Editor’s note: This is the seventh in a series of essays or reflections about “The Republic,” a book written two and a half millennia ago by the great philosopher Plato.
By culture, I mean the knowledge and skills that a person must acquire to be a good citizen and more particularly a leader, all of which make up the course of education that a civil society provides in its schools, but in other ways as well. In the Republic, Socrates sums it up under two headings, music and gymnastics. The goal for everyone is a sound mind in a sound body.

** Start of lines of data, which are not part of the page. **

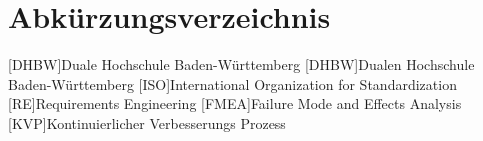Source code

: \section*{Abkürzungsverzeichnis}
\begin{acronym}
  [DHBW]{Duale Hochschule Ba\-den-\-Würt\-tem\-berg}
  [DHBW]{Dualen Hochschule Ba\-den-\-Würt\-tem\-berg}
  [ISO]{International Organization for Standardization}
  [RE]{Requirements Engineering}
  [FMEA]{Failure Mode and Effects Analysis}
  [KVP]{Kontinuierlicher Verbesserungs Prozess}
\end{acronym}
\newpage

Music includes much more than compositions of instrumental or vocal sounds that have certain melodic, rhythmic and expressive qualities; it includes also poetry, story and general discourse, for all languages have rhythmic turns and melodic qualities that serve to edify, uplift and, most importantly, express truth through a wide range of emotions and moods. Today, perhaps more than ever, the beats and rhythms of music seem to be sounding in everyone’s ears and perhaps shaping their souls as they go about their daily business.
The concern here is with education, and most especially the education of children. The truth is to be told to them in a form that is able to take root in their souls, in a manner that both charms and edifies. What sort of truth? Moral truth, not about what is, but of what ought to be, for the stories we tell children from earliest childhood are fables, not historical or factual narratives. Moral truth, even when we are certain of it, is not easily located in reality. But fables, like those of Aesop, enter the mind, capture the imagination and teach moral or practical truths that seem self-evident. Finding reasons for them occurs at a higher stage of education, but first things first.

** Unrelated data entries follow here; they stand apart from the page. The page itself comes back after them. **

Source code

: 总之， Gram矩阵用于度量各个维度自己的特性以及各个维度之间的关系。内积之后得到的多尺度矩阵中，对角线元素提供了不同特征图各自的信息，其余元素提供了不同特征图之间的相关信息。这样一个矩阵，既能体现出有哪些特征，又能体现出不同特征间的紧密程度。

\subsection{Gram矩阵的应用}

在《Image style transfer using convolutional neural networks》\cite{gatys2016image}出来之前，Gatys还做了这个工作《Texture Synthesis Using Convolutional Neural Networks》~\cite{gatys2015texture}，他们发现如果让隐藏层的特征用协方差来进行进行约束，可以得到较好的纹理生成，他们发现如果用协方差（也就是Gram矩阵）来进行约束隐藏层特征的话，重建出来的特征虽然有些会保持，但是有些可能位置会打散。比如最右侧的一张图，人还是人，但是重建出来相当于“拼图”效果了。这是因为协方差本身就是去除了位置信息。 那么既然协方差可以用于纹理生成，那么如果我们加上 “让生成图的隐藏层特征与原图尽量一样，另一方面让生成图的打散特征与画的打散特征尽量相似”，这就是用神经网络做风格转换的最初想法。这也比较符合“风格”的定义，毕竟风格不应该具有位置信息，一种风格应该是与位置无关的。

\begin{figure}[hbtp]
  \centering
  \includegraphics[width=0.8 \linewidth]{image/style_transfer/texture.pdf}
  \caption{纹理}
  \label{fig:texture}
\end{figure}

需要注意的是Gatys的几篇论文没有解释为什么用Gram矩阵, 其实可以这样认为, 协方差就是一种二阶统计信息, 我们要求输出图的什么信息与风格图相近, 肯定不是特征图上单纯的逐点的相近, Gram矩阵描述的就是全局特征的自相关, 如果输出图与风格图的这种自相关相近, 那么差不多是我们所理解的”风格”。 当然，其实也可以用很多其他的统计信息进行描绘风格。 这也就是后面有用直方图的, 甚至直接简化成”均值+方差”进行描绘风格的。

In reading Plato one cannot fail to be struck by the importance that he attached to primary education, beginning in the nursery, and what is, for us, pre-school, kindergarten and the early grades of elementary school. If he were speaking today, he would say this is where money and the greatest talent should go, and we might throw in also a school for young parents in Platonic music and also children’s libraries, for if we fail our children at these earliest stages, we handicap them for all that follows. This seems right.

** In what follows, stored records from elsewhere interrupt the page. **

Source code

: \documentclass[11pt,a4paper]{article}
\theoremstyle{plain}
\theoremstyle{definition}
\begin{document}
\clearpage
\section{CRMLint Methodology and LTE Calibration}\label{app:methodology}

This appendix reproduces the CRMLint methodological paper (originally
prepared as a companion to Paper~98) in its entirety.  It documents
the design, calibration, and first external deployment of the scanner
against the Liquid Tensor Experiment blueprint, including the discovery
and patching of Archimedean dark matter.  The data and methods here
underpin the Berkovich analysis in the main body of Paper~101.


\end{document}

Plato, and most likely Socrates, who speaks for him, also suggests that the work of storytellers and poets must be censored, especially those, like Homer and Hesiod, who tell stories about the Gods committing heinous crimes, for example, how Cronus castrated his father, Ouranus, at the instigation of his mother, Gaia, and assumed his place as chief God, only to be assaulted and overthrown by Zeus.
These tales and others like them of violence and war among the Gods are veritable lies and must not be told to young children, but “buried in silence.” This was a bold suggestion, for these poets, especially Homer, were regarded as inspired by the Greeks, and their writings, a sort of sacred scripture. It is tantamount to censoring the Bible.
In place of this, Plato substituted a prosaic, but surely enlightened, rational theology. God is wholly good and can cause no harm. Hence God is not the cause of everything, not the creator of the world out of nothing. Plato supposed that not only the Gods, but the physical universe and the stuff out of which it was made, were eternal and required only an intelligent fashioner.
He believed that evil has no real cause. Secondly, the Gods are unchanging, because they are perfect, so that any change that they might undergo would make them less than perfect, which is impossible. Finally, the Gods are neither deceived nor can they deceive, for the Gods, having existed from eternity, know all things, and therefore, unlike us, when considering the past, have no need to resort to telling noble lies. We humans, being limited in so many ways, and ignorant of so many things must resort to fables. Unfortunately, Plato provides no examples of the sort of purified fables that we might tell our children. But the point is made.
One may ask, “Did Plato believe in God, or did he suppose merely that belief in God is a useful fiction for civil society?” There is no sure answer to this question, because Plato kept his personal beliefs to himself. Of this at least we can be sure: Plato was no dogmatist. His manner of writing is sufficient proof of that. His purpose was to provoke thoughtful consideration of important issues, to free the mind from the superstitious fear that the Gods might do us harm here or hereafter, and to promote rationality and not faith.
Gymnastics, the other part of primary education, is about training the body so that it is fit, healthy and strong. Diet, as well as exercise, must be carefully planned to achieve these aims. Overall, like his model city, the course of training he prescribes is Spartan. Yet, like all the Greeks, Plato admired the human body, and just as he prescribed the cultivation of the musical attributes of language, with melodic turns and a variation of cadences, so the body must be trained to move with all the gracefulness and spontaneity of a dancer. He suggests in all this that physical strength and graceful movement are physical conditions of courage.
The program of music and gymnastics that is proposed in the Republic is meant primarily for the guardians and auxiliaries. It is meant to make them fit to rule and protect the city. Moreover, because all their needs would be provided by the city, they were not to be allowed to acquire any private wealth. Nor were they to marry and have a family. Nor were they to have any other interest that might distract them from their vocation in life, to protect and defend the city.
In this way, it was supposed they would be incorruptible. But Socrates’ friends have doubts. The city belongs to them, yet they cannot enjoy it. They are like hired mercenaries, there to guard the city but not free to do anything else.
Socrates responds that his concern is not with the happiness of any particular group in the city, but with the happiness of the city, by which he means, the absence of corruption, dysfunction and destabilizing change. And that is achieved when every member of society knows their station in life and pursues their proper function. Such a city is well situated for resources and safety, modest in size, and without any motive but to live together in peace.
Beside, he thinks his friends are mistaken. Guardians find happiness in being lovers of wisdom, which is part of being just. We shall see how this works out in the next act.